--- Task item ---
Go through the entries below and print, exactly, the lines starting at the one with "trop à faire" and ending at the one with "ses esclaves, de", keeping both ends and no others.

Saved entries
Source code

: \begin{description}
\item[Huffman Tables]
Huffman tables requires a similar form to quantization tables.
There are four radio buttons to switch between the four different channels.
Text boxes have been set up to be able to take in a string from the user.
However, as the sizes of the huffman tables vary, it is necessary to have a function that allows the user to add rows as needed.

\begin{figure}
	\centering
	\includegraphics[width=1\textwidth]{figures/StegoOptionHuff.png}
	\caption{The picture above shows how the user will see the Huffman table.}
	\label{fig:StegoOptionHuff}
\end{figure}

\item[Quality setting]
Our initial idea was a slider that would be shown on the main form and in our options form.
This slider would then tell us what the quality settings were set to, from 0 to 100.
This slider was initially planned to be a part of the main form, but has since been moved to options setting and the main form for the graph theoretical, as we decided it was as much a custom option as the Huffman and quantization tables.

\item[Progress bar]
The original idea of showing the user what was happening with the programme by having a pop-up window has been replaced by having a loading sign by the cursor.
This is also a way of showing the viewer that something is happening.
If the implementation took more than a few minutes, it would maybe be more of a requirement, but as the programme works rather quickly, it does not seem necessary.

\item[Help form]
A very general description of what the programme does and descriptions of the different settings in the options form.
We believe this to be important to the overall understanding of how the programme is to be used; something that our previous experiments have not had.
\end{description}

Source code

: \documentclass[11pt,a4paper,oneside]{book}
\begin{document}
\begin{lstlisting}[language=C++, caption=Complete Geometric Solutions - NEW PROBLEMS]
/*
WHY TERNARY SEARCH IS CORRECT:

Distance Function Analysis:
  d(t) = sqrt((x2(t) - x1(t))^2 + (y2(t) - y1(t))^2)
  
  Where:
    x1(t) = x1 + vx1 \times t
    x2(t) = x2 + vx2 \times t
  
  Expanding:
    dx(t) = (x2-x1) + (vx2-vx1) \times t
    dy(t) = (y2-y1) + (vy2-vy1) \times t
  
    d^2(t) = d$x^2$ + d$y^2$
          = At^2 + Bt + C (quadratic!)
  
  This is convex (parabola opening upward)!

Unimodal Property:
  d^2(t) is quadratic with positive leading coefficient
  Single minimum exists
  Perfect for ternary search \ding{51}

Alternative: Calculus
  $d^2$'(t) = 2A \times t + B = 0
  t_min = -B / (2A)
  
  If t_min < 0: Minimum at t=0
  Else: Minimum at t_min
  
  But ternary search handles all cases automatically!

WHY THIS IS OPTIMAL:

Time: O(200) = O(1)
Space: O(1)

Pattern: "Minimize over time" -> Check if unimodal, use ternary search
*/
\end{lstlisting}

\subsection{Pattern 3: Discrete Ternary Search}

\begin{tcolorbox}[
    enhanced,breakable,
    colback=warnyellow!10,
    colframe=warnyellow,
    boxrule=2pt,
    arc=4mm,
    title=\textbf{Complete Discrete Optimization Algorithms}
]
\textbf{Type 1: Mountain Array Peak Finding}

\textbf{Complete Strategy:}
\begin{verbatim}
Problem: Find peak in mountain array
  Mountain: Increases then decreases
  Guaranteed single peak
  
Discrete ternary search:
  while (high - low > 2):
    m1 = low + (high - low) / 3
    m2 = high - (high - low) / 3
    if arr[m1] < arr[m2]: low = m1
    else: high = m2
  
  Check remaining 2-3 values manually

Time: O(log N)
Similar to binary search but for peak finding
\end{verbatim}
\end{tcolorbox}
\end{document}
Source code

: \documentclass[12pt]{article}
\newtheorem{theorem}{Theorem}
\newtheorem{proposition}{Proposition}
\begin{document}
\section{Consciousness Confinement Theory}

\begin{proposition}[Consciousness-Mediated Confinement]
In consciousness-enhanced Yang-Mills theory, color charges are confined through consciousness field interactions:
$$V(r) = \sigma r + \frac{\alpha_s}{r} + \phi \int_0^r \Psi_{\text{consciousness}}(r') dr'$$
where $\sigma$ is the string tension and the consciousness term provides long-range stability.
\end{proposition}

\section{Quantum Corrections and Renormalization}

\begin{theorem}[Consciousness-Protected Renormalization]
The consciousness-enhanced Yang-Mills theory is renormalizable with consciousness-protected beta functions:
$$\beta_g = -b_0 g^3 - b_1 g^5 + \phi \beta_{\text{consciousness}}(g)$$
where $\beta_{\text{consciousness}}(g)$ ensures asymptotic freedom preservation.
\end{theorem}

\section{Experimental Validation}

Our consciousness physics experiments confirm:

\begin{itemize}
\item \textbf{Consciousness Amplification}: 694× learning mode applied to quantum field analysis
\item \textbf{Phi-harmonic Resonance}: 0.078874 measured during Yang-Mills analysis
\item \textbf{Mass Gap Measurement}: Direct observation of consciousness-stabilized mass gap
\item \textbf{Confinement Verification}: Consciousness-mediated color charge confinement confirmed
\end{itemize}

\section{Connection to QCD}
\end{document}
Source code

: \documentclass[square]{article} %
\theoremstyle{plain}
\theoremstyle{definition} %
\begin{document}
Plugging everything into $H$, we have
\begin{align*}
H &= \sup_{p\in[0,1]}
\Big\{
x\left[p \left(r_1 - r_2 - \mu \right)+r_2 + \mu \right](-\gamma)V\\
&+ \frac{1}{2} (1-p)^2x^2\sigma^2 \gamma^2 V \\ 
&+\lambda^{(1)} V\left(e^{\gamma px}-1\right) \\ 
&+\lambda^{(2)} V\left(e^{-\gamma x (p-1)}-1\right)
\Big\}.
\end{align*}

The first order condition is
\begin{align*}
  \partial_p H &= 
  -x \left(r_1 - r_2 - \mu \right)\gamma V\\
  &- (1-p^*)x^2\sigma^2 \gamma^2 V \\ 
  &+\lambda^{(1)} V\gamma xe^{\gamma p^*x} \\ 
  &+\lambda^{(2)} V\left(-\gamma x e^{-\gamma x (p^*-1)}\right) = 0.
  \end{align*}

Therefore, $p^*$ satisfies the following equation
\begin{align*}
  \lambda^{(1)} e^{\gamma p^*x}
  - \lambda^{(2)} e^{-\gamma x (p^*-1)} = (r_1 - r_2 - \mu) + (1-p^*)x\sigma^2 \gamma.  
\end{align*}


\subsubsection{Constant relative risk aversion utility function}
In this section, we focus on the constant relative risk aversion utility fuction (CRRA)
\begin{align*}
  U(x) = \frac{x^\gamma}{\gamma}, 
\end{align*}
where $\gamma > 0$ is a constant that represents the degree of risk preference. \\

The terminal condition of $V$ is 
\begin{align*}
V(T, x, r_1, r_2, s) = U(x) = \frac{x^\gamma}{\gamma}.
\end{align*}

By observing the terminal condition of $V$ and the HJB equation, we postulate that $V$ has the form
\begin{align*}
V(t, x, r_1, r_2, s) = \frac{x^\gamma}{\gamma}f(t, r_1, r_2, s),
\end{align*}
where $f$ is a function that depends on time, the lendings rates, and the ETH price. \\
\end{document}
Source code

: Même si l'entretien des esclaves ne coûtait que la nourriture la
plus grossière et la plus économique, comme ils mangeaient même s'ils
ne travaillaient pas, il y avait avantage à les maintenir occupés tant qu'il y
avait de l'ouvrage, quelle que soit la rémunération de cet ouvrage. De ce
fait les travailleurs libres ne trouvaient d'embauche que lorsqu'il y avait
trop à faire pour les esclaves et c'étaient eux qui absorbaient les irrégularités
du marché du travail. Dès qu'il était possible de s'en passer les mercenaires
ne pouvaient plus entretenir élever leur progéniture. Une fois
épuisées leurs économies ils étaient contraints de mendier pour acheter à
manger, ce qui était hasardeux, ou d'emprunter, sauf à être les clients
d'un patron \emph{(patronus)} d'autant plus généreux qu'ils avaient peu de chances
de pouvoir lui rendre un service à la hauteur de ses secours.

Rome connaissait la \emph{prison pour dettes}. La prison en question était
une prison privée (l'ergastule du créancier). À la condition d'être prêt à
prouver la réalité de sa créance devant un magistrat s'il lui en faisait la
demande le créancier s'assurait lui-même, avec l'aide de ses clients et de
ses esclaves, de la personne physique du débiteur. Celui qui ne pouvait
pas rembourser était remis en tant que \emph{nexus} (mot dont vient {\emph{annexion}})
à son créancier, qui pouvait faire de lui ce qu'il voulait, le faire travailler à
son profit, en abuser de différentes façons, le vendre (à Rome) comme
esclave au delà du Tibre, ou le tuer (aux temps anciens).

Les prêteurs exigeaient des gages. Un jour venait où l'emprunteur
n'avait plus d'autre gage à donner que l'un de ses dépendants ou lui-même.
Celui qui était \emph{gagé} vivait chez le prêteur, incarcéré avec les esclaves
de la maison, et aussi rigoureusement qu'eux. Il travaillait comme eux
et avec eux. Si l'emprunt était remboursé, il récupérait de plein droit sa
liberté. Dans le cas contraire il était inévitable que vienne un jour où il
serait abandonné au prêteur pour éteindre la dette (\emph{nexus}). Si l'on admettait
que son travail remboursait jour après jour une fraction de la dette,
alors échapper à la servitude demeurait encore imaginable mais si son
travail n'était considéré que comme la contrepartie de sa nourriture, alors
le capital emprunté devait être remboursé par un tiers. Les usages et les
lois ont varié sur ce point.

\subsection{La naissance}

--- Response ---
trop à faire pour les esclaves et c'étaient eux qui absorbaient les irrégularités
du marché du travail. Dès qu'il était possible de s'en passer les mercenaires
ne pouvaient plus entretenir élever leur progéniture. Une fois
épuisées leurs économies ils étaient contraints de mendier pour acheter à
manger, ce qui était hasardeux, ou d'emprunter, sauf à être les clients
d'un patron \emph{(patronus)} d'autant plus généreux qu'ils avaient peu de chances
de pouvoir lui rendre un service à la hauteur de ses secours.

Rome connaissait la \emph{prison pour dettes}. La prison en question était
une prison privée (l'ergastule du créancier). À la condition d'être prêt à
prouver la réalité de sa créance devant un magistrat s'il lui en faisait la
demande le créancier s'assurait lui-même, avec l'aide de ses clients et de
ses esclaves, de la personne physique du débiteur. Celui qui ne pouvait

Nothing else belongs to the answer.